There are a few technologies that make this possible in varying degrees of availability and ease. Here’s a quick breakdown of these acronyms so you can be informed when you make a decision about how your next custom course is built. You’ll probably be using these terms when you’re evaluating your existing or new platform during a needs assessment.
Important Distance Learning Acronyms
What is an LMS?
The first acronym to decode before diving in is LMS, or learning management system. An LMS is the software platform that lets you run a course, lets your learners take courses, and provides tracking, reporting, registering, and other functions.
LMSs are important for online training the way that cars are important for driving. They let you do all the managing–or learning—right from your computer. Without them, you’re just sending file attachments.

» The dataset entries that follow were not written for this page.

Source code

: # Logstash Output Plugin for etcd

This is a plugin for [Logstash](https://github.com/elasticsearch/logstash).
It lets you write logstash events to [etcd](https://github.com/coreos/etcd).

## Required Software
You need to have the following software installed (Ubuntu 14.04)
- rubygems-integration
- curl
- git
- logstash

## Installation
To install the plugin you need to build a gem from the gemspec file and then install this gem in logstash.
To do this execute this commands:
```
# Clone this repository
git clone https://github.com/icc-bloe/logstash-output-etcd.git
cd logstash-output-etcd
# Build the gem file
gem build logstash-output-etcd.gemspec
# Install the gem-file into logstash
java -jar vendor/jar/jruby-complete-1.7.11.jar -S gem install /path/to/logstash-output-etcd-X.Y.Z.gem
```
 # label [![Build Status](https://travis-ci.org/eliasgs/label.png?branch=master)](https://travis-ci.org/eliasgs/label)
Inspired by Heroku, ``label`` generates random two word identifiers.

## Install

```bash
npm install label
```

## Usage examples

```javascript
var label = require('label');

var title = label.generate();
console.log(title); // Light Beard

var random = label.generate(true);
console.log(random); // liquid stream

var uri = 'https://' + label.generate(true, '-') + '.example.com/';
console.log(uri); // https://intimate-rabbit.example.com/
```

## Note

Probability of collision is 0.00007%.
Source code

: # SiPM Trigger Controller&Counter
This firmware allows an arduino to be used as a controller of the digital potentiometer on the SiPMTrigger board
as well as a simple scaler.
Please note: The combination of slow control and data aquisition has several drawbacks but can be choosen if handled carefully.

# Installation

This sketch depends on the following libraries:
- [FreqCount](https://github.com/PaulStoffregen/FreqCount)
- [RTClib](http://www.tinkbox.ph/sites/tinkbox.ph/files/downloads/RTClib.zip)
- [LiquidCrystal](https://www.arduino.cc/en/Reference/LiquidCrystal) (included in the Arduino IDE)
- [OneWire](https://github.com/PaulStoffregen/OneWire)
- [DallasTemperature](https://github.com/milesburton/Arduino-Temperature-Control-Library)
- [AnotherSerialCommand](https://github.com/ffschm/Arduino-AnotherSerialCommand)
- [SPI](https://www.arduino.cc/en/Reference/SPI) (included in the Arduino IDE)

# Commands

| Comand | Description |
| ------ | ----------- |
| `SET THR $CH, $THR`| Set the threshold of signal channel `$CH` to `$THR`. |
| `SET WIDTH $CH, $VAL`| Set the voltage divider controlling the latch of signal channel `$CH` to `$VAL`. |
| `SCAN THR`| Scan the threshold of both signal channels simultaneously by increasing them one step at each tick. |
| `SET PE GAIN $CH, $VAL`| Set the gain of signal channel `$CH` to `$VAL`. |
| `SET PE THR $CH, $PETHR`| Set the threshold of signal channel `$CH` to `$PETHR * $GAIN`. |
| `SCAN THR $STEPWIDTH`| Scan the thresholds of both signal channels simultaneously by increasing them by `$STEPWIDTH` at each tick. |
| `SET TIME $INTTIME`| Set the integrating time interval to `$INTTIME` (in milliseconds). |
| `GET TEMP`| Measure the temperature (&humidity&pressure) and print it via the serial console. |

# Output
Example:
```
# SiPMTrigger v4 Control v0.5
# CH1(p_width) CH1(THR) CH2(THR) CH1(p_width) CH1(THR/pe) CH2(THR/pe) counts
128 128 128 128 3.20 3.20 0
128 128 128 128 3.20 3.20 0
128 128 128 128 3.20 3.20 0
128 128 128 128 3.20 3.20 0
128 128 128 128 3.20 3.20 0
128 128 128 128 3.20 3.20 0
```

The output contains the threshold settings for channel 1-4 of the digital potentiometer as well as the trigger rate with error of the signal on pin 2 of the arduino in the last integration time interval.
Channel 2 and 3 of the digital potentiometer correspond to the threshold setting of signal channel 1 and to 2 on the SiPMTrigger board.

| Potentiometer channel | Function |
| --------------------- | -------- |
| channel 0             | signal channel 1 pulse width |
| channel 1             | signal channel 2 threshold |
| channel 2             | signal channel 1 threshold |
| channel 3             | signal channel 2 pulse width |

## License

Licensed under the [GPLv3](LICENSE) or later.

Think of the LMS as the container for one or more online courses. This way you’ll have some context for thinking about how courses work on these platforms. Some of the most common standards for creating online courses for delivery on an LMS follow.
Shareable Content Object Reference Model (SCORM) is a technical standard for building online learning objects. These objects are usually online courses, but they don’t have to be.
If a course is built to be SCORM-compliant, it means that it should work smoothly with any LMS that supports that standard. Any SCORM-compliant course can be plugged into any SCORM-compliant LMS. So you can have one custom course that was built to be SCORM compliant, zip it up, and then unzip it on any other SCORM-compliant platform.
SCORM is for programmers—not for curriculum developers. It’s purely technical.
SCORM is the industry standard and is widely used. It’s a useful acronym to learn, because it tells you that your course can be moved around with the most ease.
Aviation Industry CBT Committee (AICC) is a different standard for developing computer-based courses.
AICC is much older than SCORM and was widely used. It was more often used for other forms of computer-based training, such as CD-ROMs. It wasn’t developed for online courses and doesn’t have all the tracking capabilities that SCORM has. AICC isn’t used as often because of its age and limitations, and it’s starting to age out.
XAPI is the third of the most commonly used standards for developing courses. It’s not as broadly used as SCORM.
One reason is that xAPI is new. It was developed in 2013 and is still moving around the market. It’s promising, because it supports tracking outside the LMS, such as offline learning. This feeds into better participation and communication. Eventually, it will be a useful way to make courses.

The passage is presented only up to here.